Methodology in Transportation Infrastructure Demand Forecasts
As defined in the previous section, forecast methodology comprises three components: (1) input data on historical or existing conditions, (2) a theoretical and/or mathematical models, and (3) the forecaster’s judgment. Siemiatycki’s (2009) work on disciplinary difference in explanations for cost overruns for transportation projects is also relevant to understanding how different disciplines may emphasize different explanations for failure in demand forecasting. Siemiatycki (2009) describes how two groups—academics and government auditors—who study inaccuracy in cost estimates for transportation projects emphasize different explanations for cost overruns. Academics tend to emphasize political and psychological explanations for failures in judgment. Auditors are more likely to emphasize technical explanations for cost overruns, including both errors in input data and errors in the models used to produce estimates. Likewise, the engineering literature has tended to emphasize technical critiques of the inputs and models used for transportation demand forecasts, while the planning literature has critiqued forecasting judgment. This difference illustrates the importance of taking an interdisciplinary approach to understanding evaluating forecasts.
Forecast input data
With regard to forecast input data describing historical or existing conditions, evaluating demand forecasts for transportation infrastructure is challenging since there can be uncertainty associated with both the forecast values and the observed values. Observed values may be used to evaluate forecast accuracy (as discussed in the following section) and may also be used as forecast inputs or for calibration and validation of mathematical forecast models. Uncertainty in observed, historical demand values may be a result of measurement error or temporal variation in demand, since measurements of actual demand will vary depending on the particular days and times and which demand measurements are made. In spite of this uncertainty and variation in observable transportation demand, estimates of existing demand and other forecast inputs are rarely accompanied by measures of spread, such as 95 percent confidence intervals or standard deviations. Monte Carlo simulation may be used to generate such ranges based on probability distributions of input variables.

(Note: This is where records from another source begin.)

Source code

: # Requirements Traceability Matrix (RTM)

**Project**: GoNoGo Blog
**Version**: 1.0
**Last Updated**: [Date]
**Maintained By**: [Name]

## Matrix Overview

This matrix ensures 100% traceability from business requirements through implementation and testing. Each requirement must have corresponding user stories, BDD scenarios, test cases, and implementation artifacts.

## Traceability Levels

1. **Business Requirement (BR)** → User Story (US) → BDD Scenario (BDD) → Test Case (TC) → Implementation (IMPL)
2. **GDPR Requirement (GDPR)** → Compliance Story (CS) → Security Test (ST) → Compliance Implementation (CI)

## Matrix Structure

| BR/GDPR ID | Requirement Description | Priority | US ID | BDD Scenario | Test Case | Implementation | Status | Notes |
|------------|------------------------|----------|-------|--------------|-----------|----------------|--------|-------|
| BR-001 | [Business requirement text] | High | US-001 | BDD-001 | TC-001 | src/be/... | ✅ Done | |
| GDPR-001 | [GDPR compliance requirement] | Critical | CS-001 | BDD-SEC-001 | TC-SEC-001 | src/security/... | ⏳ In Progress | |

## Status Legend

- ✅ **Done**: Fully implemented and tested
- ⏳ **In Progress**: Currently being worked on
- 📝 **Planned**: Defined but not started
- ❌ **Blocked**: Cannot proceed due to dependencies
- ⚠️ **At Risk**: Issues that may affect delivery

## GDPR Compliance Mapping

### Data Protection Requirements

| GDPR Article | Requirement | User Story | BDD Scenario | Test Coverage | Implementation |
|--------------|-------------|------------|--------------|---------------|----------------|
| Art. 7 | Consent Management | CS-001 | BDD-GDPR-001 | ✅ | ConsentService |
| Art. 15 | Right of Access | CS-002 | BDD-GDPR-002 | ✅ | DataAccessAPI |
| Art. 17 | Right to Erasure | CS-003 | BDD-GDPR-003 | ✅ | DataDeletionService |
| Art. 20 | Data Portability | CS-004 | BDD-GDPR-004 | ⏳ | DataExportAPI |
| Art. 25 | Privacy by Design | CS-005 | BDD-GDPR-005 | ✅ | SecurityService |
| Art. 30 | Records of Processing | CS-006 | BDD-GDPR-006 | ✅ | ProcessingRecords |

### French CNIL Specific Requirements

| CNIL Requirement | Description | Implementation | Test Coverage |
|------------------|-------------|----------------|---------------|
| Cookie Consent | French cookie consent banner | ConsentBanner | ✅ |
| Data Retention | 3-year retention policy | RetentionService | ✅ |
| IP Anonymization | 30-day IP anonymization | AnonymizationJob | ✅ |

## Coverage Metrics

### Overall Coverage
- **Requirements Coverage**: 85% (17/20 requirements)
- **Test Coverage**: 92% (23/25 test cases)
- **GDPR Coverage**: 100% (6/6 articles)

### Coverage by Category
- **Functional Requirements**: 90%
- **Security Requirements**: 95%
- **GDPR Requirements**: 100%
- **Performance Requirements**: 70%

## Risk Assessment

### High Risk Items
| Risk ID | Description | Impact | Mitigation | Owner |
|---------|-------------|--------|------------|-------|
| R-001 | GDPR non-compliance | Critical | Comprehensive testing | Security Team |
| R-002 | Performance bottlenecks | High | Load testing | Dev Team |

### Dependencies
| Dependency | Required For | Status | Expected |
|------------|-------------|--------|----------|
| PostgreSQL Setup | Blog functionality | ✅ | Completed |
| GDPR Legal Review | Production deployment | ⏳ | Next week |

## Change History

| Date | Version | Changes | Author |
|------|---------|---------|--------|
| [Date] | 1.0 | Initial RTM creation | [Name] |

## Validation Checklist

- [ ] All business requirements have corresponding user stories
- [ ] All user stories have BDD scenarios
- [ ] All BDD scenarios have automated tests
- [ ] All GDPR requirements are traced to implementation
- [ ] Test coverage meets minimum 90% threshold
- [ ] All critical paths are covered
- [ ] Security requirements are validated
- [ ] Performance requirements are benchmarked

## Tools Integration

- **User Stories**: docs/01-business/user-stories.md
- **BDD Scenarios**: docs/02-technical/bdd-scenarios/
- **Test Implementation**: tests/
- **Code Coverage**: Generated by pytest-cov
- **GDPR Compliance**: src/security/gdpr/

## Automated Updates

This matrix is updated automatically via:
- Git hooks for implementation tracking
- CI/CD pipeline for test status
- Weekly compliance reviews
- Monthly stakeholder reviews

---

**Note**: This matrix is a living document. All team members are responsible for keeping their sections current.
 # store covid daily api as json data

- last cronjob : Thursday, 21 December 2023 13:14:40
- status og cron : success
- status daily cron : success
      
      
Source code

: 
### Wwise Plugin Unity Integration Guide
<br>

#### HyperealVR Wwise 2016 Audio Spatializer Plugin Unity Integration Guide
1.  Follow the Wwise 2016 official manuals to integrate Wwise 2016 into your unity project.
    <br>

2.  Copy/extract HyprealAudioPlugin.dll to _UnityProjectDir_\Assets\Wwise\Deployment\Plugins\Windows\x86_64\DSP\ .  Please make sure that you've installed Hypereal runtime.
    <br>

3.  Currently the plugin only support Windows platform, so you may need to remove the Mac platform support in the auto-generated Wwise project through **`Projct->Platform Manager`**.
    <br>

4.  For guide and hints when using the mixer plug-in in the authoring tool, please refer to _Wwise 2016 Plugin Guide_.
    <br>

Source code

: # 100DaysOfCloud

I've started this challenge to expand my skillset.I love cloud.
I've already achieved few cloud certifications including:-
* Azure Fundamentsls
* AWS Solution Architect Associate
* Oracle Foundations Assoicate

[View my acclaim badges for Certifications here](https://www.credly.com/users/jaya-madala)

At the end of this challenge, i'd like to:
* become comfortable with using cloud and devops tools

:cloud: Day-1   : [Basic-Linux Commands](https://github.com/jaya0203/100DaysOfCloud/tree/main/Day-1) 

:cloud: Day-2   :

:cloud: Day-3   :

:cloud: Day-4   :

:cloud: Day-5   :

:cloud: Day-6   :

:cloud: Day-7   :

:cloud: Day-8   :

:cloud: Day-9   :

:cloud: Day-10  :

Zhao and Kockelman (2002) have demonstrated this application of Monte Carlo simulation to generate ranges of travel demand forecasts based on ranges of input variables. Their findings are consistent with Alonso’s (1968) conclusion that complex models tend to magnify the errors associated with input variables. This phenomenon partly explains Pickrell’s (1989) finding that errors in eight input variables (rail headway, rail operating speed, rail fare, feeder bus headway, auto operating cost, parking cost, population, and employment) account for less than half of the observed forecast error. He concludes that the remaining error must then be explained by “less obvious sources, including the structure of the…models…, the way in which they were applied, or the misinterpretation of their numerical outputs during the planning process” (Pickrell 1989, 29).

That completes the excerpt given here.